Corporate demographics are a valuable tool that helps organizations take stock of their programs and measure how well they are achieving their goals. This can be especially useful in the e-learning industry, where it is difficult to accurately measure the pervasiveness of learning adoption. When organizations benchmark their e-learning usage against others that may be similar to them in some aspect, be it industry, size, geography, etc., they are able to gain deeper insight into their e-learning programs.
It is important to note that since learning usage indicators are a factor of an organization’s unique organizational characteristics, a company with a demographic profile similar to another could experience a different e-learning adoption level. For example, if one company views learning as a vehicle that drives business outcomes, employees are expected to allocate time to learn in order to keep their skills sharp.
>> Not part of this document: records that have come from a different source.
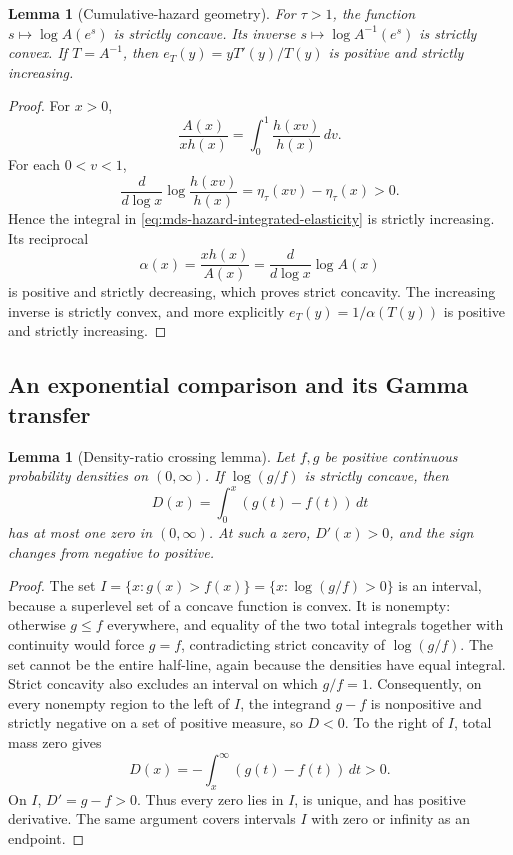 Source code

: \documentclass[11pt]{article}
\newtheorem{lemma}[theorem]{Lemma}
\theoremstyle{definition}
\theoremstyle{remark}
\newcommand{\1}{\mathbf 1}
\begin{document}
\begin{lemma}[Cumulative-hazard geometry]
\label{lem:mds-cumulative-hazard-geometry}
For \(\tau>1\), the function \(s\mapsto\log A(e^s)\) is strictly
concave. Its inverse \(s\mapsto\log A^{-1}(e^s)\) is strictly convex.
If \(T=A^{-1}\), then
\(e_T(y)=yT'(y)/T(y)\) is positive and strictly increasing.
\end{lemma}
\begin{proof}
For \(x>0\),
\begin{equation}\label{eq:mds-hazard-integrated-elasticity}
 \frac{A(x)}{xh(x)}=\int_0^1\frac{h(xv)}{h(x)}\,dv.
\end{equation}
For each \(0<v<1\),
\[
 \frac{d}{d\log x}\log\frac{h(xv)}{h(x)}
 =\eta_\tau(xv)-\eta_\tau(x)>0.
\]
Hence the integral in \eqref{eq:mds-hazard-integrated-elasticity} is
strictly increasing. Its reciprocal
\[
 \alpha(x)=\frac{xh(x)}{A(x)}
 =\frac{d}{d\log x}\log A(x)
\]
is positive and strictly decreasing, which proves strict concavity.
The increasing inverse is strictly convex, and more explicitly
\(e_T(y)=1/\alpha(T(y))\) is positive and strictly increasing.
\end{proof}

\subsection{An exponential comparison and its Gamma transfer}

\begin{lemma}[Density-ratio crossing lemma]
\label{lem:mds-density-ratio-crossing}
Let \(f,g\) be positive continuous probability densities on
\((0,\infty)\). If \(\log(g/f)\) is strictly concave, then
\[
 D(x)=\int_0^x(g(t)-f(t))\,dt
\]
has at most one zero in \((0,\infty)\). At such a zero,
\(D'(x)>0\), and the sign changes from negative to positive.
\end{lemma}
\begin{proof}
The set \(I=\{x:g(x)>f(x)\}=\{x:\log(g/f)>0\}\) is an interval,
because a superlevel set of a concave function is convex.  It is
nonempty: otherwise \(g\le f\) everywhere, and equality of the two
total integrals together with continuity would force \(g=f\),
contradicting strict concavity of \(\log(g/f)\).  The set cannot be the
entire half-line, again because the densities have equal integral.
Strict concavity also excludes an interval on which \(g/f=1\).
Consequently, on every nonempty region to the left of \(I\), the
integrand \(g-f\) is nonpositive and strictly negative on a set of
positive measure, so \(D<0\).  To the right of \(I\), total mass zero
gives
\[
 D(x)=-\int_x^\infty(g(t)-f(t))\,dt>0.
\]
On \(I\), \(D'=g-f>0\). Thus every zero lies in \(I\), is unique,
and has positive derivative. The same argument covers intervals
\(I\) with zero or infinity as an endpoint.
\end{proof}
\end{document}

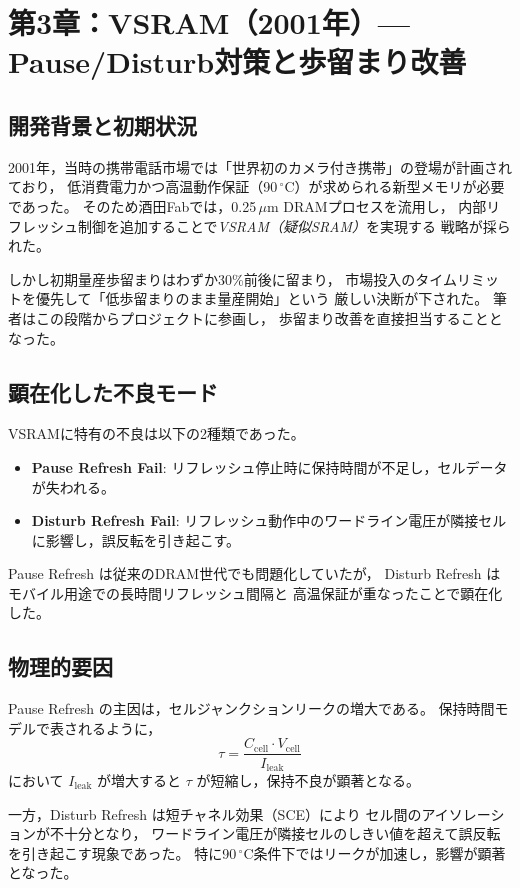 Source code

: \documentclass[conference]{IEEEtran}
\begin{document}
\section{第3章：VSRAM（2001年）— Pause/Disturb対策と歩留まり改善}

\subsection{開発背景と初期状況}
2001年，当時の携帯電話市場では「世界初のカメラ付き携帯」の登場が計画されており，
低消費電力かつ高温動作保証（90\,$^\circ$C）が求められる新型メモリが必要であった。
そのため酒田Fabでは，0.25\,$\mu$m DRAMプロセスを流用し，
内部リフレッシュ制御を追加することで\emph{VSRAM（疑似SRAM）}を実現する
戦略が採られた。

しかし初期量産歩留まりはわずか30\%前後に留まり，
市場投入のタイムリミットを優先して「低歩留まりのまま量産開始」という
厳しい決断が下された。
筆者はこの段階からプロジェクトに参画し，
歩留まり改善を直接担当することとなった。

\subsection{顕在化した不良モード}
VSRAMに特有の不良は以下の2種類であった。
\begin{itemize}
  \item \textbf{Pause Refresh Fail}: リフレッシュ停止時に保持時間が不足し，セルデータが失われる。
  \item \textbf{Disturb Refresh Fail}: リフレッシュ動作中のワードライン電圧が隣接セルに影響し，誤反転を引き起こす。
\end{itemize}

Pause Refresh は従来のDRAM世代でも問題化していたが，
Disturb Refresh はモバイル用途での長時間リフレッシュ間隔と
高温保証が重なったことで顕在化した。

\subsection{物理的要因}
Pause Refresh の主因は，セルジャンクションリークの増大である。
保持時間モデルで表されるように，
\[
\tau = \frac{C_{\mathrm{cell}} \cdot V_{\mathrm{cell}}}{I_{\mathrm{leak}}}
\]
において $I_{\mathrm{leak}}$ が増大すると $\tau$ が短縮し，保持不良が顕著となる。

一方，Disturb Refresh は短チャネル効果（SCE）により
セル間のアイソレーションが不十分となり，
ワードライン電圧が隣接セルのしきい値を超えて誤反転を引き起こす現象であった。
特に90\,$^\circ$C条件下ではリークが加速し，影響が顕著となった。
\end{document}
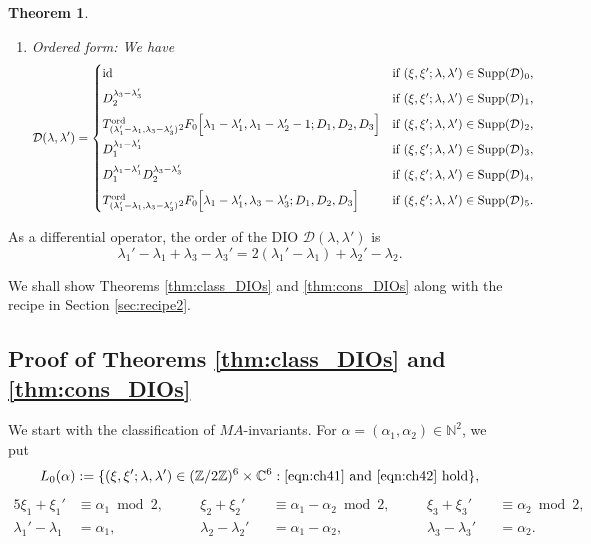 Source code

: \documentclass[a4paper,11pt,reqno]{amsart}
\newcommand{\CC}{\mathbb{C}}
\newcommand{\ZZ}{\mathbb{Z}}
\newcommand{\calD}{\mathcal{D}}
\newcommand{\0}{{\bf 0}}
\newcommand{\N}{\mathbb{N}}
\newcommand{\1}{{\bf 1}}
\DeclareMathOperator{\id}{id}
\newcommand{\ord}{{\mathrm{ord}}}
\DeclareMathOperator{\Supp}{Supp}
\theoremstyle{plain}
\newtheorem{theorem}[equation]{Theorem}
\theoremstyle{definition}
\numberwithin{equation}{section}
\theoremstyle{definition}
\begin{document}
\begin{theorem}
\begin{enumerate}[label=\normalfont{(\arabic*)}]
\item 
Ordered form: We have
\begin{equation*}
\calD(\lambda,\lambda')
=
\begin{cases}
\id & 
\textnormal{if $(\xi, \xi'; \lambda, \lambda')  \in \Supp(\calD)_0$},\\[5pt]
D_2^{\lambda_3-\lambda_3'} &
\textnormal{if $(\xi, \xi'; \lambda, \lambda')  \in \Supp(\calD)_1$},\\[5pt]
T^\ord_{(\lambda_1'-\lambda_1,\lambda_3-\lambda_3')}
{}_2F_0\Big [\lambda_1-\lambda_1', \lambda_1-\lambda_2'-1; D_1, D_2, D_3\Big ]
& 
\textnormal{if $(\xi, \xi'; \lambda, \lambda')  \in \Supp(\calD)_2$},\\[5pt]
D_1^{\lambda_1-\lambda_1'} 
& 
\textnormal{if $(\xi, \xi'; \lambda, \lambda')  \in \Supp(\calD)_3$},\\[5pt]
D_1^{\lambda_1-\lambda_1'} D_2^{\lambda_3-\lambda_3'} 
& 
\textnormal{if $(\xi, \xi'; \lambda, \lambda')  \in \Supp(\calD)_4$},\\[5pt]
T^\ord_{(\lambda_1'-\lambda_1,\lambda_3-\lambda_3')}
{}_2F_0\Big [\lambda_1-\lambda_1', \lambda_3-\lambda_3'; D_1, D_2, D_3\Big ]
& 
\textnormal{if $(\xi, \xi'; \lambda, \lambda')  \in \Supp(\calD)_5$}.
\end{cases}
\end{equation*}

\end{enumerate}
\end{theorem}

As a differential operator,
the order of the DIO 
$\mathcal{D}(\lambda,\lambda')$ is 
\begin{equation*}
\lambda_1'-\lambda_1+\lambda_3-\lambda_3'
=
2(\lambda_1' - \lambda_1) + \lambda_2'-\lambda_2.
\end{equation*}

We shall show Theorems \ref{thm:class_DIOs} and \ref{thm:cons_DIOs} 
along with the recipe in Section \ref{sec:recipe2}.

\subsection{Proof of Theorems \texorpdfstring{\ref{thm:class_DIOs}}{10.2} and \texorpdfstring{\ref{thm:cons_DIOs}}{10.3}} 

We start with the classification of $MA$-invariants.
For $\alpha=(\alpha_1, \alpha_2) \in \N^2$, we put
\begin{equation*}
L_0(\alpha):=\{(\xi, \xi'; \lambda, \lambda') \in (\ZZ/2\ZZ)^6\times \CC^6: 
\text{\eqref{eqn:ch41} and \eqref{eqn:ch42} hold}  \},
\end{equation*}
\begin{alignat}{5}
\xi_1+\xi_1' &\equiv \alpha_1 \bmod{2}, 
\quad &&
\xi_2+\xi_2' &&\equiv \alpha_1-\alpha_2 \bmod{2},
\quad &&
\xi_3+\xi_3' &&\equiv \alpha_2 \bmod{2},
\label{eqn:ch41}\\[3pt]
\lambda_1'-\lambda_1&=\alpha_1, 
\quad &&
\lambda_2-\lambda_2'&&=\alpha_1-\alpha_2,
\quad &&
\lambda_3-\lambda_3' &&=\alpha_2.
\label{eqn:ch42}
\end{alignat}
\end{document}
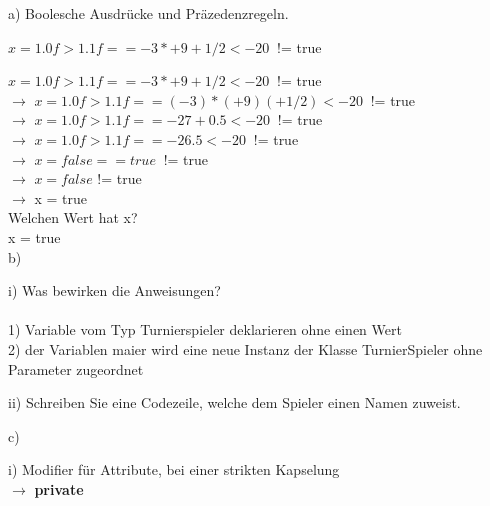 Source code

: \documentclass[paper=a4, fontsize=11pt]{scrartcl}
\numberwithin{equation}{section}
\numberwithin{figure}{section}
\numberwithin{table}{section}
\begin{document}
a) Boolesche Ausdrücke und Präzedenzregeln. \\

\begin{center}
$x = 1.0f > 1.1f == -3 * +9 +1/2 <-20 \:$ != true
\end{center}

$x = 1.0f > 1.1f == -3 * +9 +1/2 <-20 \:$ != true \\
$\rightarrow$ $x = 1.0f > 1.1f == (-3) * (+9) (+1/2) <-20 \:$ != true \\
$\rightarrow$ $x = 1.0f > 1.1f == -27 + 0.5 <-20 \:$ != true \\
$\rightarrow$ $x = 1.0f > 1.1f == -26.5 <-20 \:$ != true \\
$\rightarrow$ $x = false == true \:$ != true \\
$\rightarrow$ $x = false $ != true \\
$\rightarrow$ x = true \\

Welchen Wert hat x? \\
x = true \\

b) \\

\begin{flushleft}
i) Was bewirken die Anweisungen? \\
 \\
1) Variable vom Typ Turnierspieler deklarieren ohne einen Wert \\
2) der Variablen maier wird eine neue Instanz der Klasse TurnierSpieler ohne Parameter zugeordnet 
\end{flushleft}

\begin{flushleft}
ii) Schreiben Sie eine Codezeile, welche dem Spieler einen Namen zuweist.
 \\
\end{flushleft}

c) \\

\begin{flushleft}
i) Modifier für Attribute, bei einer strikten Kapselung \\
$\rightarrow$ \textbf{private}
\end{flushleft}
\end{document}
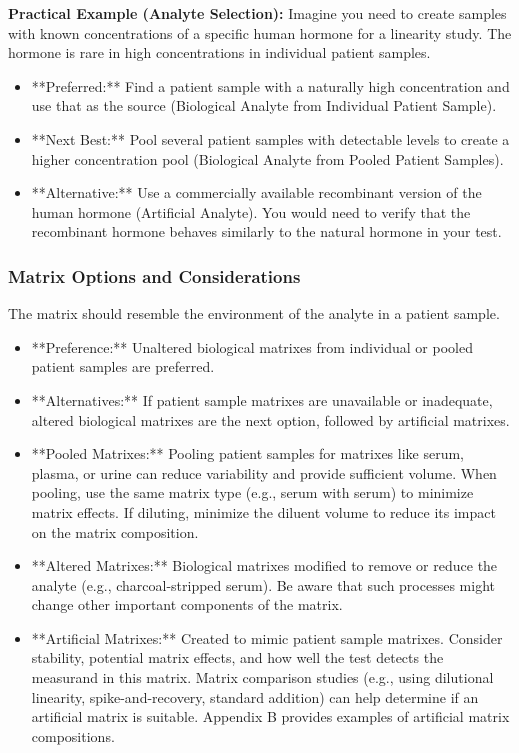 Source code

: \documentclass{article}
\begin{document}
\textbf{Practical Example (Analyte Selection):}
Imagine you need to create samples with known concentrations of a specific human hormone for a linearity study. The hormone is rare in high concentrations in individual patient samples.
\begin{itemize}
    \item **Preferred:** Find a patient sample with a naturally high concentration and use that as the source (Biological Analyte from Individual Patient Sample).
    \item **Next Best:** Pool several patient samples with detectable levels to create a higher concentration pool (Biological Analyte from Pooled Patient Samples).
    \item **Alternative:** Use a commercially available recombinant version of the human hormone (Artificial Analyte). You would need to verify that the recombinant hormone behaves similarly to the natural hormone in your test.
\end{itemize}

\subsubsection{Matrix Options and Considerations}

The matrix should resemble the environment of the analyte in a patient sample.
\begin{itemize}
    \item **Preference:** Unaltered biological matrixes from individual or pooled patient samples are preferred.
    \item **Alternatives:** If patient sample matrixes are unavailable or inadequate, altered biological matrixes are the next option, followed by artificial matrixes.
    \item **Pooled Matrixes:** Pooling patient samples for matrixes like serum, plasma, or urine can reduce variability and provide sufficient volume. When pooling, use the same matrix type (e.g., serum with serum) to minimize matrix effects. If diluting, minimize the diluent volume to reduce its impact on the matrix composition.
    \item **Altered Matrixes:** Biological matrixes modified to remove or reduce the analyte (e.g., charcoal-stripped serum). Be aware that such processes might change other important components of the matrix.
    \item **Artificial Matrixes:** Created to mimic patient sample matrixes. Consider stability, potential matrix effects, and how well the test detects the measurand in this matrix. Matrix comparison studies (e.g., using dilutional linearity, spike-and-recovery, standard addition) can help determine if an artificial matrix is suitable. Appendix B provides examples of artificial matrix compositions.
\end{itemize}
\end{document}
Additionally, if an organization has instituted job competency frameworks, uses blended learning models and steadily markets learning, that organization will yield dramatically higher usage than a company with the same demographic profile that does not have these characteristics. That being said, there are some high-level trends related to adoption within a corporation’s demographics:
People-focused businesses have strong learning cultures. Consulting firms, temporary agencies and professional service companies tend to adopt e-learning quite pervasively. Because their employees truly are their product, learning itself provides an innate competitive advantage. In such institutions, e-learning tends to be one part of a sophisticated overall learning and talent management strategy. Conversely, organizations whose product is more transactional or less dependent on the people aspect tend to experience lower levels of e-learning adoption. Organizations that operate in a highly secure environment where information outside of the firewall is limited may also see lower e-learning levels than organizations where access policies are not as restrictive.
Localized e-learning is poised for significant growth. North America continues to be where most e-learning adoption occurs. In Asia and Eastern Europe, e-learning use is climbing at a fast pace — there is an increasing demand for localized business skills content. When such content reflects the specific culture of the region, adoption will be higher. When organizations deploy globally, adoption will also be affected by national laws and policies. Certain countries embrace e-learning and even provide compensation and tax breaks for it, while other countries may have privacy laws and “safe harbor” policies that could hamper adoption.
Workforce compensation is a key factor in how and when learning happens. One of the advantages of e-learning is that it is available to a learner anytime, anywhere. Interestingly, in organizations where the workforce is largely salaried, there tends to be more use of e-learning outside of the traditional workday from personal PCs and mobile devices. Where employees are compensated on an hourly basis, and in situations where labor laws don’t support training during non-paid hours, e-learning needs to be formally scheduled, and its adoption tends to be a factor of how much time hourly employees are provided for training.
There is higher e-learning penetration in organizations that are already net-savvy. An organization’s use of other online tools corresponds positively to the adoption of e-learning. This means that if an organization’s employees are already accustomed to conducting business with other online self-service tools, those corporations tend to take to e-learning more quickly and sustain a higher level of utilization over time. The prevalence of other online tools also assumes that the corporation’s workforce is predominantly computer-literate and that the IT infrastructure provides appropriate bandwidth.
In addition to corporate demographics, there are two additional dynamics, called “outliers,” that can determine adoption of e-learning programs. These two dynamics can supersede other factors in e-learning adoption:
Compliance requirements: When employees consume e-learning in order to meet a corporate mandate, there will always be higher adoption compared to a program that is not required. In some companies, participating in e-learning about legal policies and safety practices is a contingency of employment. Another kind of approach that correlates to high e-learning adoption occurs when a company insists its employees consume a certain number of professional development hours per year. A third type of compliance-driven participation occurs when an employee must satisfy continuing education credits in order to maintain a professional credential or certification.
Learner ease of access: While it may seem intuitive, one of the biggest challenges to e-learning adoption is a cumbersome user experience. When access to e-learning requires 19 clicks, approval of a complex funding request, time delays on enrollment, or any other type of barrier, e-learning adoption will suffer. It is imperative that learning organizations remain learner-centric in their design and deployment plans. Learners needs to know where and how to get e-learning, find what they need simply and launch it quickly.